Il 6 ag. 1448, certo in gradimento degli invii fatti e delle dediche promesse, il marchese Leonello disponeva che fossero date, secondo l'uso, sette braccia di panno "litteratissimo Basinio parmensi, qui in utraque lingua, latina scilicet et greca, probe callet": il mandato è scritto dal ben noto funzionario estense e protettore di umanisti Lodovico Casella, e in un libro amministrativo B. è designato, a proposito di questo dono, quale "maistro de poitria" (G. Bertoni, in Archivum romanicum, I [1917], p. 70; Id., Guarino da Verona, Ginevra 1921, pp. 88 s.). "Maistro de poitria" è qualcosa di più che semplice grammatico e potrebbe far pensare a un insegnamento nello Studio; ma non è così, giacché i documenti ufficiali attestano, solo l'insegnamento della grammatica, e forse degli auctores, nella scuola primaria del Comune, per cui B. fu condotto per un anno il 25 sett. 1448.
Forse qualcosa dovette accadere, di cui non abbiamo notizia, perché nell'agosto 1449 B., con la lettera già citata a Giovanni Tortelli, sembrava cercare il favore di Niccolò V e, all'incirca nello stesso tempo, mandava al papa un'egloga scritta in suo onore (Var., XIX).

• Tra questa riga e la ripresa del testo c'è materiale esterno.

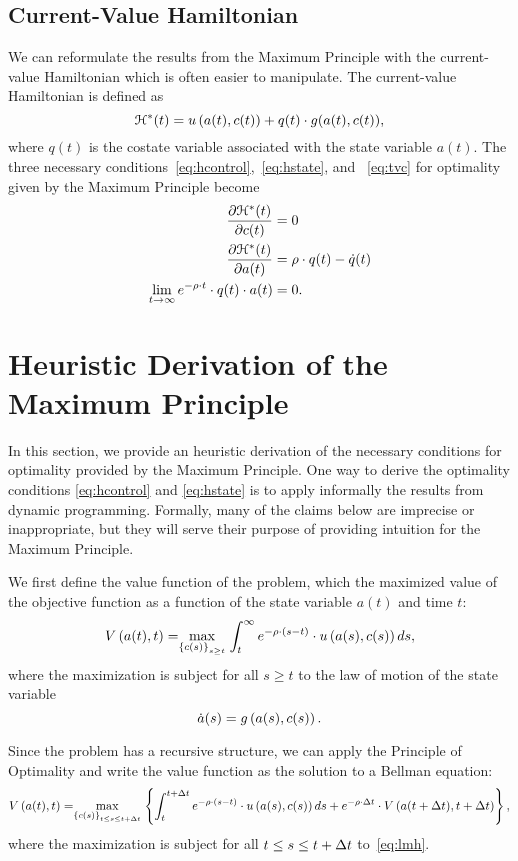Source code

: \documentclass[letterpaper,12pt,leqno]{article}
\begin{document}
\subsection{Current-Value Hamiltonian}
We can reformulate the results from the Maximum Principle with the current-value Hamiltonian which is often easier to manipulate. The current-value Hamiltonian is defined as 
\begin{equation*}
\mathcal{H}^{*}(t)=  u\left( a(t),c(t) \right) +q(t)\cdot g(a(t),c(t)),
\end{equation*}
where $q(t)$ is the costate variable associated with the state variable $a(t)$.
The three necessary conditions~\eqref{eq:hcontrol},~\eqref{eq:hstate}, and ~\eqref{eq:tvc} for optimality given by the Maximum Principle become
\begin{align*}
\frac{\partial \mathcal{H}^{*}(t)}{\partial c(t)} &=0\\
\frac{\partial \mathcal{H}^{*}(t)}{\partial a(t)} &=\rho\cdot q(t)-\dot{q}(t)\\
\lim_{t\to \infty }e^{-\rho\cdot  t}\cdot q(t)\cdot a(t)&=0. 
\end{align*}


\section{Heuristic Derivation of the Maximum Principle}\label{sec:HEURISTIC}

In this section, we provide an heuristic derivation of the necessary conditions for optimality provided by the Maximum Principle. One way to derive the optimality conditions \eqref{eq:hcontrol} and \eqref{eq:hstate} is to apply informally the results from dynamic programming. Formally, many of the claims below are imprecise or inappropriate, but they will serve their purpose of providing intuition for the Maximum Principle.


We first define the value function of the problem, which the maximized value of the objective function as a function of the
state variable $a(t)$ and time $t$:
\begin{equation*}
V\bp{a(t),t} =\underset{\bc{c(s)}_{s\geq t}}{\max} \int_{t}^{\infty }e^{-\r \cdot \bp{s-t}}\cdot u\bp{a(s),c(s)} ds,
\end{equation*}
where the maximization is subject for all $s\geq t$ to the law of motion of the state variable
\begin{equation}
\dot{a}(s)=g\left( a(s),c(s) \right).\label{eq:lmh}
\end{equation}

Since the problem has a recursive structure, we can apply the Principle of Optimality and write the value function as the solution to a Bellman equation:
\begin{align*}
V\bp{ a(t),t} =\underset{\bc{c(s)}_{t\leq s\leq t+\D t}}{\max }\bc{\int_{t}^{t+\D t}e^{-\r \cdot \bp{ s-t}} \cdot u\bp{a(s),c(s)} ds+e^{-\r  \cdot \D t} \cdot V\bp{ a(t+\D t),t+\D t} },
\end{align*}
where the maximization is subject for all $t\leq s\leq t+\Delta t$ to~\eqref{eq:lmh}.
\end{document}

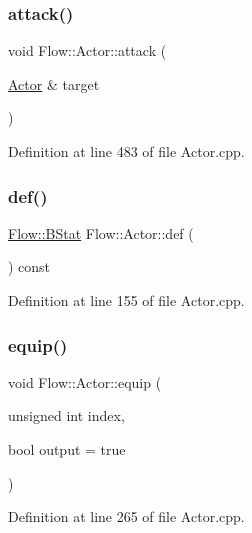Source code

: \subsubsection{\texorpdfstring{attack()}{attack()}}
{\footnotesize\ttfamily void Flow\+::\+Actor\+::attack (\begin{DoxyParamCaption}\item[{\hyperlink{class_flow_1_1_actor}{Actor} \&}]{target }\end{DoxyParamCaption})}



Definition at line 483 of file Actor.\+cpp.

\hypertarget{class_flow_1_1_actor_a745ae0efb3531935e92e0929b995cd96}{}\label{class_flow_1_1_actor_a745ae0efb3531935e92e0929b995cd96} 
\subsubsection{\texorpdfstring{def()}{def()}}
{\footnotesize\ttfamily \hyperlink{class_flow_1_1_b_stat}{Flow\+::\+B\+Stat} Flow\+::\+Actor\+::def (\begin{DoxyParamCaption}{ }\end{DoxyParamCaption}) const}



Definition at line 155 of file Actor.\+cpp.

\hypertarget{class_flow_1_1_actor_a4433bb3ae20b14962659588c259da624}{}\label{class_flow_1_1_actor_a4433bb3ae20b14962659588c259da624} 
\subsubsection{\texorpdfstring{equip()}{equip()}\hspace{0.1cm}{\footnotesize\ttfamily [1/2]}}
{\footnotesize\ttfamily void Flow\+::\+Actor\+::equip (\begin{DoxyParamCaption}\item[{unsigned int}]{index,  }\item[{bool}]{output = {\ttfamily true} }\end{DoxyParamCaption})}



Definition at line 265 of file Actor.\+cpp.

\hypertarget{class_flow_1_1_actor_acf1918a44fafa59fd8bde330d4b9f01c}{}\label{class_flow_1_1_actor_acf1918a44fafa59fd8bde330d4b9f01c}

Di fatto B. nel settembre-ottobre si trovava nel castello di Guardasone, tenuto da Nicolò Guerriero Terzi e assediato dalle genti sforzesche: egli stesso racconta di aver preso parte alle operazioni di guerra (elegia Cyr., VIII, a Girolamo da Castello). Non risulta che al cessare dell'assedio B. tornasse a Ferrara, mentre d'altra parte è certo che l'insegnamento da lui sin'allora tenuto a Ferrara fu conferito ad altri per il nuovo anno scolastico.

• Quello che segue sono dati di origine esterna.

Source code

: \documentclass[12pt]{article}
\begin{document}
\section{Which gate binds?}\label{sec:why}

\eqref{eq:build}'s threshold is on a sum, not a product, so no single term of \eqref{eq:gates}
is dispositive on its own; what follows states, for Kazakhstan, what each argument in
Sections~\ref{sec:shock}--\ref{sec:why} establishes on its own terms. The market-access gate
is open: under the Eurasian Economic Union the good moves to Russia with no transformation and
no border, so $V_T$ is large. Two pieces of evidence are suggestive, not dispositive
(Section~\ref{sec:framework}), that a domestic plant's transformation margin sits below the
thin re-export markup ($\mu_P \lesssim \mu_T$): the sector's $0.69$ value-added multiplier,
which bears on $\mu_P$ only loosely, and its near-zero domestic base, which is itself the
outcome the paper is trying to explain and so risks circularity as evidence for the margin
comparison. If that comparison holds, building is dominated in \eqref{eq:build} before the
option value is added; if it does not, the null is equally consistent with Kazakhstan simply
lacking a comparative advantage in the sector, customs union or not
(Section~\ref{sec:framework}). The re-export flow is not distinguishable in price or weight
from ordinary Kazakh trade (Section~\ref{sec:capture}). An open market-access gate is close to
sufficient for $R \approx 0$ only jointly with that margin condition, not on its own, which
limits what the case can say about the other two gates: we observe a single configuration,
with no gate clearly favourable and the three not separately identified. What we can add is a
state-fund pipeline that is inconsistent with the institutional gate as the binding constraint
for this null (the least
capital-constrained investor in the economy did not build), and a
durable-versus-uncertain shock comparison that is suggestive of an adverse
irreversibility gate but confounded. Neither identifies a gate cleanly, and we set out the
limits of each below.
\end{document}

Tutto porta a credere che alla fine di quell'anno 1449 (e cioè prima della morte di Leonello d'Este avvenuta il 1º ott. 1450) B. si trasferisse a Rimini: probabilmente, almeno in un primo tempo, con un incarico di insegnamento nella scuola pubblica (non accertato da documenti, ma sufficientemente testimoniato), e certo anche attirato, per trattative intercorse o con la speranza di maggiori fortune, dalla munificenza di Sigismondo Pandolfo Malatesta. Proprio il 19 nov. 1449 moriva in Rimini Giusto dei Conti, il celebrato rimatore e consigliere stimatissimo di Sigismondo, per il quale B. scrisse un epitafio, e pochi mesi prima vi era morto l'umanista veronese Tobia dal Borgo, un altro scolaro di Guarino trasferitosi da Ferrara a Rimini come storiografo e poeta cortigiano.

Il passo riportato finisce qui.